Exercise directions: Copy every line that contains the string "System" from the entries below.

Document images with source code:
+++

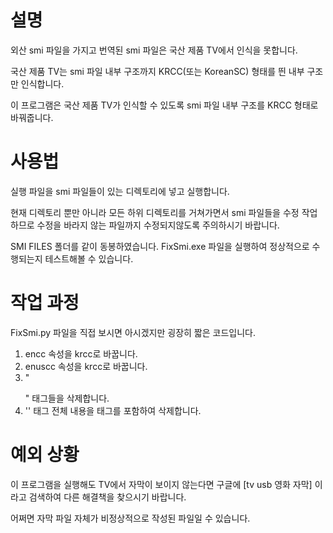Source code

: # 설명

외산 smi 파일을 가지고 번역된 smi 파일은 국산 제품 TV에서 인식을 못합니다.

국산 제품 TV는 smi 파일 내부 구조까지 KRCC(또는 KoreanSC) 형태를 띈 내부 구조만 인식합니다.

이 프로그램은 국산 제품 TV가 인식할 수 있도록 smi 파일 내부 구조를 KRCC 형태로 바꿔줍니다.

# 사용법

실행 파일을 smi 파일들이 있는 디렉토리에 넣고 실행합니다. 

현재 디렉토리 뿐만 아니라 모든 하위 디렉토리를 거쳐가면서 smi 파일들을 수정 작업하므로 수정을 바라지 않는 파일까지 수정되지않도록 주의하시기 바랍니다.

SMI FILES 폴더를 같이 동봉하였습니다. FixSmi.exe 파일을 실행하여 정상적으로 수행되는지 테스트해볼 수 있습니다.

# 작업 과정

FixSmi.py 파일을 직접 보시면 아시겠지만 굉장히 짧은 코드입니다.

1. encc 속성을 krcc로 바꿉니다.
2. enuscc 속성을 krcc로 바꿉니다.
3. "</p></sync>" 태그들을 삭제합니다.
4. '<samiparam>' 태그 전체 내용을 태그를 포함하여 삭제합니다.


# 예외 상황

이 프로그램을 실행해도 TV에서 자막이 보이지 않는다면 구글에  [tv usb 영화 자막]  이라고 검색하여 다른 해결책을 찾으시기 바랍니다. 

어쩌면 자막 파일 자체가 비정상적으로 작성된 파일일 수 있습니다.

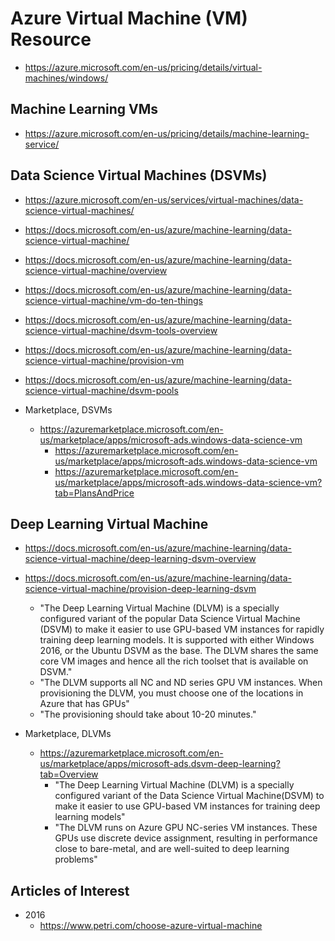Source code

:
# Azure Virtual Machine (VM) Resource
- https://azure.microsoft.com/en-us/pricing/details/virtual-machines/windows/


## Machine Learning VMs
- https://azure.microsoft.com/en-us/pricing/details/machine-learning-service/


## Data Science Virtual Machines (DSVMs)
- https://azure.microsoft.com/en-us/services/virtual-machines/data-science-virtual-machines/
- https://docs.microsoft.com/en-us/azure/machine-learning/data-science-virtual-machine/
- https://docs.microsoft.com/en-us/azure/machine-learning/data-science-virtual-machine/overview
- https://docs.microsoft.com/en-us/azure/machine-learning/data-science-virtual-machine/vm-do-ten-things
- https://docs.microsoft.com/en-us/azure/machine-learning/data-science-virtual-machine/dsvm-tools-overview
- https://docs.microsoft.com/en-us/azure/machine-learning/data-science-virtual-machine/provision-vm
- https://docs.microsoft.com/en-us/azure/machine-learning/data-science-virtual-machine/dsvm-pools

- Marketplace, DSVMs
  + https://azuremarketplace.microsoft.com/en-us/marketplace/apps/microsoft-ads.windows-data-science-vm 
    * https://azuremarketplace.microsoft.com/en-us/marketplace/apps/microsoft-ads.windows-data-science-vm
    * https://azuremarketplace.microsoft.com/en-us/marketplace/apps/microsoft-ads.windows-data-science-vm?tab=PlansAndPrice


## Deep Learning Virtual Machine
- https://docs.microsoft.com/en-us/azure/machine-learning/data-science-virtual-machine/deep-learning-dsvm-overview
- https://docs.microsoft.com/en-us/azure/machine-learning/data-science-virtual-machine/provision-deep-learning-dsvm
  + "The Deep Learning Virtual Machine (DLVM) is a specially configured variant of the popular Data Science Virtual Machine (DSVM) to make it easier to use GPU-based VM instances for rapidly training deep learning models. It is supported with either Windows 2016, or the Ubuntu DSVM as the base. The DLVM shares the same core VM images and hence all the rich toolset that is available on DSVM."
  + "The DLVM supports all NC and ND series GPU VM instances. When provisioning the DLVM, you must choose one of the locations in Azure that has GPUs"
  + "The provisioning should take about 10-20 minutes."

- Marketplace, DLVMs
  + https://azuremarketplace.microsoft.com/en-us/marketplace/apps/microsoft-ads.dsvm-deep-learning?tab=Overview
    * "The Deep Learning Virtual Machine (DLVM) is a specially configured variant of the Data Science Virtual Machine(DSVM) to make it easier to use GPU-based VM instances for training deep learning models"
    * "The DLVM runs on Azure GPU NC-series VM instances. These GPUs use discrete device assignment, resulting in performance close to bare-metal, and are well-suited to deep learning problems"


## Articles of Interest
- 2016
  + https://www.petri.com/choose-azure-virtual-machine


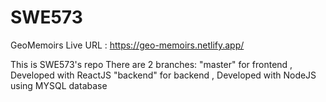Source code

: # SWE573

GeoMemoirs Live URL : https://geo-memoirs.netlify.app/

This is SWE573's repo
There are 2 branches: 
"master" for frontend , Developed with ReactJS
"backend" for backend , Developed with NodeJS using MYSQL database
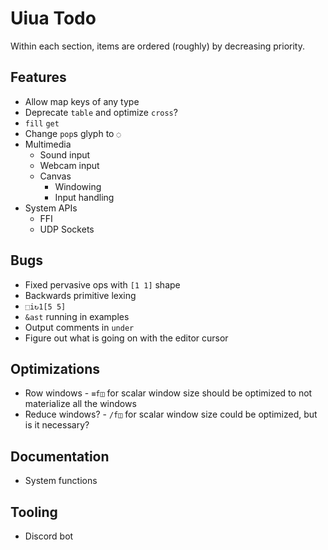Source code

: # Uiua Todo
Within each section, items are ordered (roughly) by decreasing priority.

## Features
- Allow map keys of any type
- Deprecate `table` and optimize `cross`?
- `fill` `get`
- Change `pop`s glyph to `◌`
- Multimedia
  - Sound input
  - Webcam input
  - Canvas
    - Windowing
    - Input handling
- System APIs
  - FFI
  - UDP Sockets

## Bugs
- Fixed pervasive ops with `[1 1]` shape
- Backwards primitive lexing
- `⬚i↻1[5 5]`
- `&ast` running in examples
- Output comments in `under`
- Figure out what is going on with the editor cursor

## Optimizations
- Row windows - `≡f◫` for scalar window size should be optimized to not materialize all the windows
- Reduce windows? - `/f◫` for scalar window size could be optimized, but is it necessary?

## Documentation
- System functions

## Tooling
- Discord bot
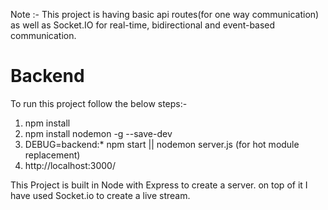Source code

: Note :- This project is having basic api routes(for one way communication) as well as Socket.IO for real-time, bidirectional and event-based communication.
# Backend
To run this project follow the below steps:-
1) npm install
2) npm install nodemon -g --save-dev
3) DEBUG=backend:* npm start     || nodemon server.js (for hot module replacement)
4) http://localhost:3000/

This Project is built in Node with Express to create a server.
on top of it I have used Socket.io to create a live stream.

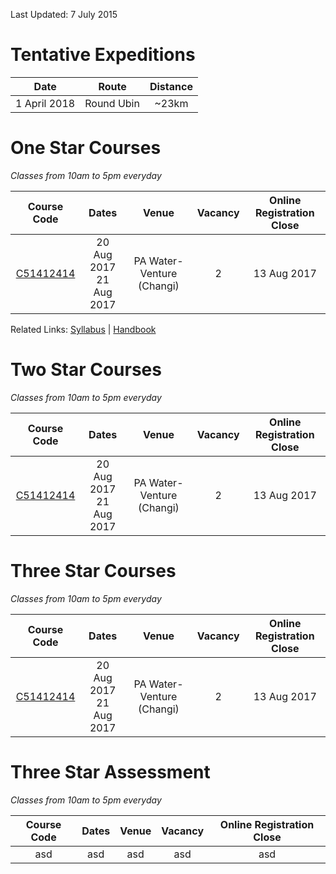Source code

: Last Updated: 7 July 2015

# Tentative Expeditions 

Date | Route | Distance
:---:|:---:|:---:
1 April 2018|Round Ubin|~23km

# One Star Courses
_Classes from 10am to 5pm everyday_ 

Course Code | Dates | Venue | Vacancy | Online Registration Close
:---: | :---: | :---: | :---: | :---:
[C51412414](https://pages.github.com/)|20 Aug 2017<br />21 Aug 2017 |PA Water-Venture (Changi)|2|13 Aug 2017

Related Links: [Syllabus](http://scf.org.sg/menu-parent-courses/menu-parent-recreation-kayaking/menu-parent-personal-stars-award/1-star-award/) | [Handbook](https://www.google.com.sg/url?sa=t&rct=j&q=&esrc=s&source=web&cd=2&cad=rja&uact=8&ved=0ahUKEwih64DC4KfVAhXIzbwKHTX_BDUQFggrMAE&url=http%3A%2F%2Fscf.org.sg%2FRC6%2Fhidden_content_scf%2Fuploads%2F2014%2F11%2FRP-SCF-1-Star-Handbook.pdf&usg=AFQjCNG94NSaAB-BydCjTKmEDE77imQmQA)

# Two Star Courses
_Classes from 10am to 5pm everyday_ 

Course Code | Dates | Venue | Vacancy | Online Registration Close
:---: | :---: | :---: | :---: | :---:
[C51412414](https://pages.github.com/)|20 Aug 2017 <br /> 21 Aug 2017 |PA Water-Venture (Changi)|2|13 Aug 2017

# Three Star Courses
_Classes from 10am to 5pm everyday_ 

Course Code | Dates | Venue | Vacancy | Online Registration Close
:---: | :---: | :---: | :---: | :---:
[C51412414](https://pages.github.com/)|20 Aug 2017 <br /> 21 Aug 2017 |PA Water-Venture (Changi)|2|13 Aug 2017

# Three Star Assessment
_Classes from 10am to 5pm everyday_ 

Course Code | Dates | Venue | Vacancy | Online Registration Close
:---: | :---: | :---: | :---: | :---:
asd|asd|asd|asd|asd
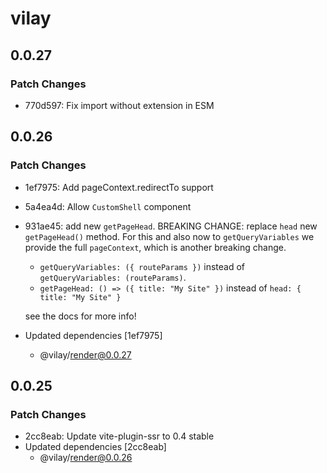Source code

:# vilay

## 0.0.27

### Patch Changes

- 770d597: Fix import without extension in ESM

## 0.0.26

### Patch Changes

- 1ef7975: Add pageContext.redirectTo support
- 5a4ea4d: Allow `CustomShell` component
- 931ae45: add new `getPageHead`. BREAKING CHANGE: replace `head` new `getPageHead()` method. For this and also now to `getQueryVariables` we provide the full `pageContext`, which is another breaking change.

  - `getQueryVariables: ({ routeParams })` instead of `getQueryVariables: (routeParams)`.
  - `getPageHead: () => ({ title: "My Site" })` instead of `head: { title: "My Site" }`

  see the docs for more info!

- Updated dependencies [1ef7975]
  - @vilay/render@0.0.27

## 0.0.25

### Patch Changes

- 2cc8eab: Update vite-plugin-ssr to 0.4 stable
- Updated dependencies [2cc8eab]
  - @vilay/render@0.0.26
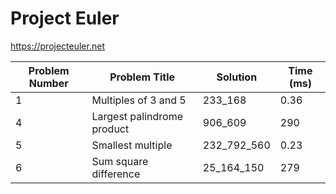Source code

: # Project Euler

https://projecteuler.net

| Problem Number | Problem Title              | Solution    | Time (ms) |
|----------------|----------------------------|-------------|-----------|
| 1              | Multiples of 3 and 5       | 233_168     | 0.36      |
| 4              | Largest palindrome product | 906_609     | 290       |
| 5              | Smallest multiple          | 232_792_560 | 0.23      |
| 6              | Sum square difference      | 25_164_150  | 279       |
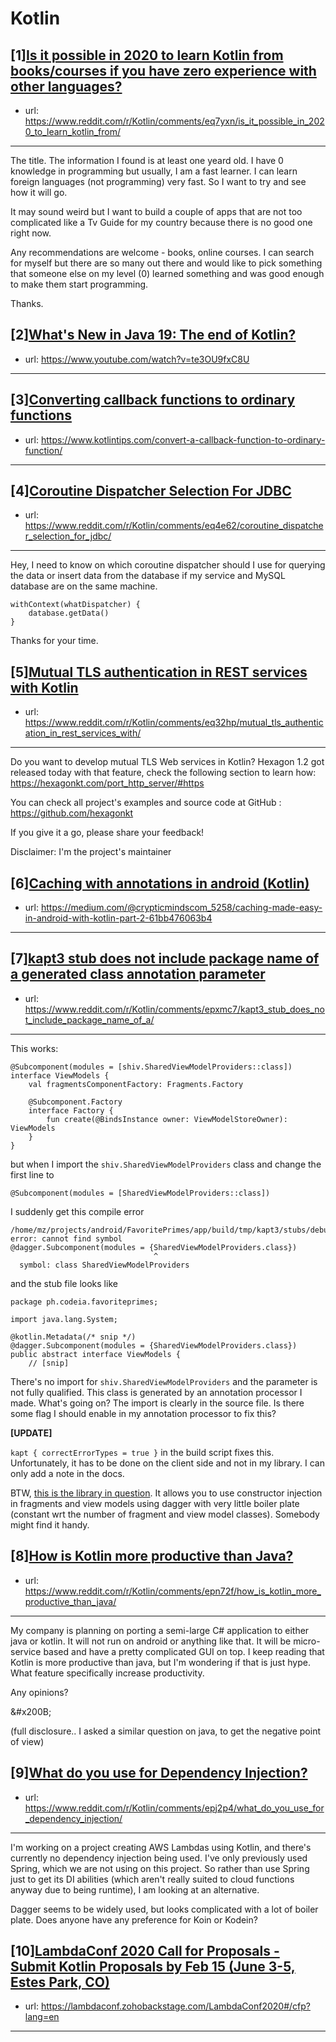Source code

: # Kotlin
## [1][Is it possible in 2020 to learn Kotlin from books/courses if you have zero experience with other languages?](https://www.reddit.com/r/Kotlin/comments/eq7yxn/is_it_possible_in_2020_to_learn_kotlin_from/)
- url: https://www.reddit.com/r/Kotlin/comments/eq7yxn/is_it_possible_in_2020_to_learn_kotlin_from/
---
The title.
The information I found is at least one yeard old.
I have 0 knowledge in programming but usually, I am a fast learner. I can learn foreign languages (not programming) very fast. So I want to try and see how it will go.

It may sound weird but I want to build a couple of apps that are not too complicated like a Tv Guide for my country because there is no good one right now.

Any recommendations are welcome - books, online courses. I can search for myself but there are so many out there and would like to pick something that someone else on my level (0) learned something and was good enough to make them start programming.

Thanks.
## [2][What's New in Java 19: The end of Kotlin?](https://www.reddit.com/r/Kotlin/comments/eqgfc3/whats_new_in_java_19_the_end_of_kotlin/)
- url: https://www.youtube.com/watch?v=te3OU9fxC8U
---

## [3][Converting callback functions to ordinary functions](https://www.reddit.com/r/Kotlin/comments/eqevsd/converting_callback_functions_to_ordinary/)
- url: https://www.kotlintips.com/convert-a-callback-function-to-ordinary-function/
---

## [4][Coroutine Dispatcher Selection For JDBC](https://www.reddit.com/r/Kotlin/comments/eq4e62/coroutine_dispatcher_selection_for_jdbc/)
- url: https://www.reddit.com/r/Kotlin/comments/eq4e62/coroutine_dispatcher_selection_for_jdbc/
---
Hey, I need to know on which coroutine dispatcher should I use for querying the data or insert data from the database if my service and MySQL database are on the same machine.

    withContext(whatDispatcher) {   
        database.getData()
    }

Thanks for your time.
## [5][Mutual TLS authentication in REST services with Kotlin](https://www.reddit.com/r/Kotlin/comments/eq32hp/mutual_tls_authentication_in_rest_services_with/)
- url: https://www.reddit.com/r/Kotlin/comments/eq32hp/mutual_tls_authentication_in_rest_services_with/
---
Do you want to develop mutual TLS Web services in Kotlin? Hexagon 1.2 got released today with that feature, check the following section to learn how: https://hexagonkt.com/port_http_server/#https 

You can check all project's examples and source code at GitHub : https://github.com/hexagonkt

If you give it a go, please share your feedback!

Disclaimer: I'm the project's maintainer
## [6][Caching with annotations in android (Kotlin)](https://www.reddit.com/r/Kotlin/comments/epwyeb/caching_with_annotations_in_android_kotlin/)
- url: https://medium.com/@crypticmindscom_5258/caching-made-easy-in-android-with-kotlin-part-2-61bb476063b4
---

## [7][kapt3 stub does not include package name of a generated class annotation parameter](https://www.reddit.com/r/Kotlin/comments/epxmc7/kapt3_stub_does_not_include_package_name_of_a/)
- url: https://www.reddit.com/r/Kotlin/comments/epxmc7/kapt3_stub_does_not_include_package_name_of_a/
---
This works:

    @Subcomponent(modules = [shiv.SharedViewModelProviders::class])
    interface ViewModels {
        val fragmentsComponentFactory: Fragments.Factory
    
        @Subcomponent.Factory
        interface Factory {
            fun create(@BindsInstance owner: ViewModelStoreOwner): ViewModels
        }
    }

but when I import the `shiv.SharedViewModelProviders` class and change the first line to

    @Subcomponent(modules = [SharedViewModelProviders::class])

I suddenly get this compile error

    /home/mz/projects/android/FavoritePrimes/app/build/tmp/kapt3/stubs/debug/ph/codeia/favoriteprimes/ViewModels.java:6: error: cannot find symbol
    @dagger.Subcomponent(modules = {SharedViewModelProviders.class})
                                    ^
      symbol: class SharedViewModelProviders

and the stub file looks like

    package ph.codeia.favoriteprimes;
    
    import java.lang.System;
    
    @kotlin.Metadata(/* snip */)
    @dagger.Subcomponent(modules = {SharedViewModelProviders.class})
    public abstract interface ViewModels {
        // [snip]

There's no import for `shiv.SharedViewModelProviders` and the parameter is not fully qualified. This class is generated by an annotation processor I made. What's going on? The import is clearly in the source file. Is there some flag I should enable in my annotation processor to fix this?


**[UPDATE]**

`kapt { correctErrorTypes = true }` in the build script fixes this. Unfortunately, it has to be done on the client side and not in my library. I can only add a note in the docs.

BTW, [this is the library in question](https://github.com/monzee/shiv). It allows you to use constructor injection in fragments and view models using dagger with very little boiler plate (constant wrt the number of fragment and view model classes). Somebody might find it handy.
## [8][How is Kotlin more productive than Java?](https://www.reddit.com/r/Kotlin/comments/epn72f/how_is_kotlin_more_productive_than_java/)
- url: https://www.reddit.com/r/Kotlin/comments/epn72f/how_is_kotlin_more_productive_than_java/
---
My  company is planning on porting a semi-large C# application to either java  or kotlin.  It will not run on android or anything like that.  It will  be micro-service based and have a pretty complicated GUI on top.  I keep  reading that Kotlin is more productive than java, but I'm wondering if  that is just hype. What feature specifically increase productivity.

Any opinions?

&amp;#x200B;

(full disclosure.. I asked a similar question on java, to get the negative point of view)
## [9][What do you use for Dependency Injection?](https://www.reddit.com/r/Kotlin/comments/epj2p4/what_do_you_use_for_dependency_injection/)
- url: https://www.reddit.com/r/Kotlin/comments/epj2p4/what_do_you_use_for_dependency_injection/
---
I'm working on a project creating AWS Lambdas using Kotlin, and there's currently no dependency injection being used. I've only previously used Spring, which we are not using on this project. So rather than use Spring just to get its DI abilities (which aren't really suited to cloud functions anyway due to being runtime), I am looking at an alternative.

Dagger seems to be widely used, but looks complicated with a lot of boiler plate. Does anyone have any preference for Koin or Kodein?
## [10][LambdaConf 2020 Call for Proposals - Submit Kotlin Proposals by Feb 15 (June 3-5, Estes Park, CO)](https://www.reddit.com/r/Kotlin/comments/epjb9o/lambdaconf_2020_call_for_proposals_submit_kotlin/)
- url: https://lambdaconf.zohobackstage.com/LambdaConf2020#/cfp?lang=en
---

+++

Written answer:
- System APIs
- System functions
    import java.lang.System;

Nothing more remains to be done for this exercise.